(Stored data entries)
• • •
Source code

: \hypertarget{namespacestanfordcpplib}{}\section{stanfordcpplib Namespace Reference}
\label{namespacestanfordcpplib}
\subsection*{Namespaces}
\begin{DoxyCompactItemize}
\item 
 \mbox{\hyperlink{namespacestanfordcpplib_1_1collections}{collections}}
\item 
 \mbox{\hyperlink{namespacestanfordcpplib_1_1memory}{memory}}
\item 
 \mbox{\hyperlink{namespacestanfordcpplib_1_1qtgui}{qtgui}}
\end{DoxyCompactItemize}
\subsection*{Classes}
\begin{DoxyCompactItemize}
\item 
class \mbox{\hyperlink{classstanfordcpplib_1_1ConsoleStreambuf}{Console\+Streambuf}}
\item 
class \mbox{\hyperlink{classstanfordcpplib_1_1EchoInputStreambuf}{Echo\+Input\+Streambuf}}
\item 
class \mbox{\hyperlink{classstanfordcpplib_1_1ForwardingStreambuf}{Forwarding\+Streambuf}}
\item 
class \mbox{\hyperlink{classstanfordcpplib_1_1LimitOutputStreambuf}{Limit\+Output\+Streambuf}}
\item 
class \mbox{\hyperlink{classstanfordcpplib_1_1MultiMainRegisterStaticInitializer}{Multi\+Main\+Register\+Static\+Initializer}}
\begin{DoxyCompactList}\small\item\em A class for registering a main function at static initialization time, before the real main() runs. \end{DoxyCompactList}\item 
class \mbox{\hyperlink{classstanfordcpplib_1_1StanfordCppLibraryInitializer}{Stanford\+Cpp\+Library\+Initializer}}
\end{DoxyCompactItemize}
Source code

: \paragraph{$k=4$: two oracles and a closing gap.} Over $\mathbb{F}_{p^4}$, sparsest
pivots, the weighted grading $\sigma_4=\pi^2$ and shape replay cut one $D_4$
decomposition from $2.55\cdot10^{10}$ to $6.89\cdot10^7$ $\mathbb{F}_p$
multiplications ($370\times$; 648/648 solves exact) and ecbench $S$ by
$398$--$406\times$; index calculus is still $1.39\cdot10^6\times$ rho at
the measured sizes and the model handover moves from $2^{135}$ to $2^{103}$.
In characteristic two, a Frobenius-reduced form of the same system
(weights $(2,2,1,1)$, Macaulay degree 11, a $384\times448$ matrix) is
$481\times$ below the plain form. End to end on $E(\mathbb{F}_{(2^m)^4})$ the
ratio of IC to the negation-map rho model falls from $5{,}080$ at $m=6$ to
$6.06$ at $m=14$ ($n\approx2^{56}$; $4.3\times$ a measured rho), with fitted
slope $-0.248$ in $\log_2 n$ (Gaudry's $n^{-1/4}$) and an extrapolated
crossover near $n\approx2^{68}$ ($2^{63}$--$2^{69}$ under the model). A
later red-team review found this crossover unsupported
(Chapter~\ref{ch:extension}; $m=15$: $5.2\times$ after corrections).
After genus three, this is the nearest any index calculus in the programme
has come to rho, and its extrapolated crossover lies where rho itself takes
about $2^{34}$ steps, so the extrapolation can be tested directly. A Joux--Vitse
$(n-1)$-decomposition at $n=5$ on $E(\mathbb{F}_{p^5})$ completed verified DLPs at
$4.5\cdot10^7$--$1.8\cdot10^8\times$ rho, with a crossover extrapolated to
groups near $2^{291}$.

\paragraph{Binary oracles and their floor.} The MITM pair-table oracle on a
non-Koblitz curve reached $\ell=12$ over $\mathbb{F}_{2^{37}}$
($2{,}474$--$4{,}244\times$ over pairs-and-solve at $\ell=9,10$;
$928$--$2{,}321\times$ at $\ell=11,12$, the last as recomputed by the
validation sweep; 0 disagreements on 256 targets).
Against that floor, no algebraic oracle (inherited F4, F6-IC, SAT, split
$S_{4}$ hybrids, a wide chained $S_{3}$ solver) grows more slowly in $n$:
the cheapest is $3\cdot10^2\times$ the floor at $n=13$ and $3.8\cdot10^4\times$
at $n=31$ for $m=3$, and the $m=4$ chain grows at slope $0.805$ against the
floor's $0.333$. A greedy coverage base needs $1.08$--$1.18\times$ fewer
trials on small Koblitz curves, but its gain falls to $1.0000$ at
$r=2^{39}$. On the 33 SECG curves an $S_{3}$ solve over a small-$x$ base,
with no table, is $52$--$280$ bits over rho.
• • •
### Assignment:
Across the data, tally the lines containing "index" and give back the number alone.

### Response:
2